Date: 10/25/21
Miles: 14.0
Total Miles: 436.8
Strange. I don’t remember there being rocks under me. In the trance-like state between dreaming and waking, not a whole lot makes sense. Yet, as the dust from my recent slumber settled, it was starting to making quite a lot of sense. I just didn’t like what it added up to.
Where two and a half inches of air mattress had been hours before, there was now only a very sad sandwich of two layers of nylon with nothing in between. The math was simple: somewhere between falling asleep and the hour of 3am my little bed had sprung a leak. A fix would have to wait until we pulled into a brief resupply stop in a few hours, assuming—that is—I could find the source of the leak. Until then, it was a couple hours of tossing and turning on the hard pan and small stones that would be my bed until dawn.
When dawn finally did come, the view down Roosevelt Lake as the sun rose over the far eastern shore did not disappoint.
Crossing the bridge above the dam that turns the Salt River into the lake we now see, our next stop—at a marina along the shore of the lake, no less—was but a couple of overgrown and rock-choked miles of trail away. Add in the usual complement of catclaw nipping at our everything, and those miles couldn’t go fast enough.
When we did finally arrive, in time to catch the last of the marina store’s coffee, we immediately hit a higher note than we had in Pine just by virtue of the fact that our resupply box was actually there on a shelf patiently waiting for us. Our package in hand, we ambled down the drive toward the Tonto National Forest visitor center in search of shade, some outlets for charging, and a place for me to start my air mattress investigation.

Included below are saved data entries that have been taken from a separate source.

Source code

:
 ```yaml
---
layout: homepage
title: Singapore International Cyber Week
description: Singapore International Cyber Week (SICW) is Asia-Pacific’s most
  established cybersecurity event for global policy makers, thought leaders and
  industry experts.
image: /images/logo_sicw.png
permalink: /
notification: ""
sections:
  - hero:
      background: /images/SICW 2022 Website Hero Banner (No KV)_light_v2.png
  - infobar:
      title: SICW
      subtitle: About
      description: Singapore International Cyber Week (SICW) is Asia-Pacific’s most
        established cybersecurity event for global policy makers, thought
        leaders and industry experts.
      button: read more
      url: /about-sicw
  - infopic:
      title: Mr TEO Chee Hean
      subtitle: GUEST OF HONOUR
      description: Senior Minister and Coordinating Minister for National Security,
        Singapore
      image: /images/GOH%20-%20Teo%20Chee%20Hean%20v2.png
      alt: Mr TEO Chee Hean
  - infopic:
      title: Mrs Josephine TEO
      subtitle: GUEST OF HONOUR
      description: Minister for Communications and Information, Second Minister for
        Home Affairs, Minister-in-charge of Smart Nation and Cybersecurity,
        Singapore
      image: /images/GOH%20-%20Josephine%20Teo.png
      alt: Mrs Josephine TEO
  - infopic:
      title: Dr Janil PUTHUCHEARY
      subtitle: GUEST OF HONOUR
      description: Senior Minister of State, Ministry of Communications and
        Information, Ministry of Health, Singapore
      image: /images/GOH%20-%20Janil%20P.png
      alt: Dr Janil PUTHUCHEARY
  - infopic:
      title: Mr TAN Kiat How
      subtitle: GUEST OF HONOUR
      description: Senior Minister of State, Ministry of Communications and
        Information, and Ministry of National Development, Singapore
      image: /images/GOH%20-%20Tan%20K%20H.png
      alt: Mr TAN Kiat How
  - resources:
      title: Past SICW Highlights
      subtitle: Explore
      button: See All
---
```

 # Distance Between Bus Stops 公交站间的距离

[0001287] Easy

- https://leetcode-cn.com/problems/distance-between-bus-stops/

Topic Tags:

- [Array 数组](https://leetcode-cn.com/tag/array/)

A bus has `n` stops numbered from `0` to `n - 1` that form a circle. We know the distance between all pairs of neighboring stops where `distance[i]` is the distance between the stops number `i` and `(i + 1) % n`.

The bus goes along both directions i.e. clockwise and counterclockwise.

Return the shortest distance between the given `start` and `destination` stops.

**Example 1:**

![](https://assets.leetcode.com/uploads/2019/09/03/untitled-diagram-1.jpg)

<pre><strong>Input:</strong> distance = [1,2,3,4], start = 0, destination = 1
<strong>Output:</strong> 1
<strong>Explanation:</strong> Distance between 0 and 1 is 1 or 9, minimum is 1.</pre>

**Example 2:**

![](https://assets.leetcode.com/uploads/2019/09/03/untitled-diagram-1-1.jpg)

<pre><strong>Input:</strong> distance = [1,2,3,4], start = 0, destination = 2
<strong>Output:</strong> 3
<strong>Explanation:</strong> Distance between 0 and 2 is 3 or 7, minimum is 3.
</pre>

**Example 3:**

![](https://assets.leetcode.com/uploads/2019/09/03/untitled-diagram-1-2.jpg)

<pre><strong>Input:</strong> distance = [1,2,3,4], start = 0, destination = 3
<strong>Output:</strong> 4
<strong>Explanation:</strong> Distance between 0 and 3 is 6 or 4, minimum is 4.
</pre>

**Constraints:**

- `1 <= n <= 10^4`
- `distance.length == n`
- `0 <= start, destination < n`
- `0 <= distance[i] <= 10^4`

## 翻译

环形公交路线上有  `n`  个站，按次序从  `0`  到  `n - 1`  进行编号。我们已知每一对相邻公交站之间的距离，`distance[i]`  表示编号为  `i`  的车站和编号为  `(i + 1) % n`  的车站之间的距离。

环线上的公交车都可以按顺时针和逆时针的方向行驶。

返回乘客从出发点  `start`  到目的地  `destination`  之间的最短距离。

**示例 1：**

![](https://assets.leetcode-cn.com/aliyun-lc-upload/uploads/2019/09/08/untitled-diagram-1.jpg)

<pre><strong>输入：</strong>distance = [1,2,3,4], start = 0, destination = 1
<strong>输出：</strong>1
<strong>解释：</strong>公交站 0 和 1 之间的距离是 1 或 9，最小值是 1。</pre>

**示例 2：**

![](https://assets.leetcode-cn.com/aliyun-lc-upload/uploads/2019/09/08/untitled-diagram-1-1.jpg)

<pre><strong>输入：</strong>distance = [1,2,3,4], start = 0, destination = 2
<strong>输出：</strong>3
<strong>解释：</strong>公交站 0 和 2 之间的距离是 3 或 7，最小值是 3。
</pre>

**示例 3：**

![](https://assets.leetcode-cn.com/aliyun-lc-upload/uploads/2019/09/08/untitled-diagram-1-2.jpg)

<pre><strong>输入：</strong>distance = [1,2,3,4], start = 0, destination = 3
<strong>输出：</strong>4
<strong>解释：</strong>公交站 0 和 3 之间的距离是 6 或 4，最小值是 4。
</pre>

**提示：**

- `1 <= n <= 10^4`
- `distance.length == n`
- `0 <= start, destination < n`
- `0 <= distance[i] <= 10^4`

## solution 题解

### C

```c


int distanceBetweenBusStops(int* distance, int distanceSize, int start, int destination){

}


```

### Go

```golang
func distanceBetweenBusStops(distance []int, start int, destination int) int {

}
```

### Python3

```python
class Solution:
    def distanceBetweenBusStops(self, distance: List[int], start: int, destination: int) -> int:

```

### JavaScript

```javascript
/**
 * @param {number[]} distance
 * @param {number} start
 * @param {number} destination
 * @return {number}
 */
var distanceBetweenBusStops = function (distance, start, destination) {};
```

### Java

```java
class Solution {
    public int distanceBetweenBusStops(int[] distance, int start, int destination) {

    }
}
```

While Ace organized our food and did a bit of sock laundry in the bathroom sink, I set to work on what can feel like a search for the proverbial needle in the haystack. Under the pressure exerted by body weight, pin prick size holes—perhaps the size of a cactus needle?—can bring an air mattress to its knees, deflating it slowly over the course of minutes or hours. Fixing it is trivial. Finding the problem is the hard part.
On a hunch, the recently redesigned valve system on my pad had always felt like a possible point of failure so before diving too deeply into a thorough examination of the pad using soap and water—soap bubbles draw attention to air leaks more easily—I started with the low hanging fruit: blowing up the pad and dunking the valve under water. Like that, a stream of tiny bubbles rose to the surface like a big red X pointing to the breach. After a bit of drying out and a quick patch job, it was—hopefully—back in business.
With laundry done, the pad repaired, and our veins tapped for a caffeine fix, there was nothing left but to face the music of the midday sun. All of the miles that had led us down from the Four Peaks Wilderness to the shore of the lake would now need to be reversed. Fresh salt stains would need to be forged into our shirts and hats. Leading us higher and higher away from the lake was a steep road layered with fist-sized stones atop a dusty, shifting soil that felt reminiscent of many miles of the Continental Divide Trail last year.
When the road vanished, eroded and often washed out trail followed a narrow canyon choked with more sharp overgrowth. When the canyon finally widened into open country, it wasn’t long before we found ourselves back on the familiar road of loose footing. Climbing ever higher onto slopes covered in golden grass that waved in the freshening breeze, we reached the boundary of the Superstition Wilderness where it only felt appropriate to serenade ourselves with Stevie Wonder.
In yet another wilderness area burned by wildfire—this time in the summer of 2019–grasses conspired to swallow the trail whole and it was often difficult to see our own feet. Made worse by the rocky footing hidden by those grasses and by squinting into the quickly flattening rays of sunlight, we were glad for the fewer miles we had to walk on account of our pit stop at Roosevelt Lake. Dipping beneath the demarcation line of sun and shade, nestled into an unlikely stand of piñon pine was the campsite we’d been waiting for.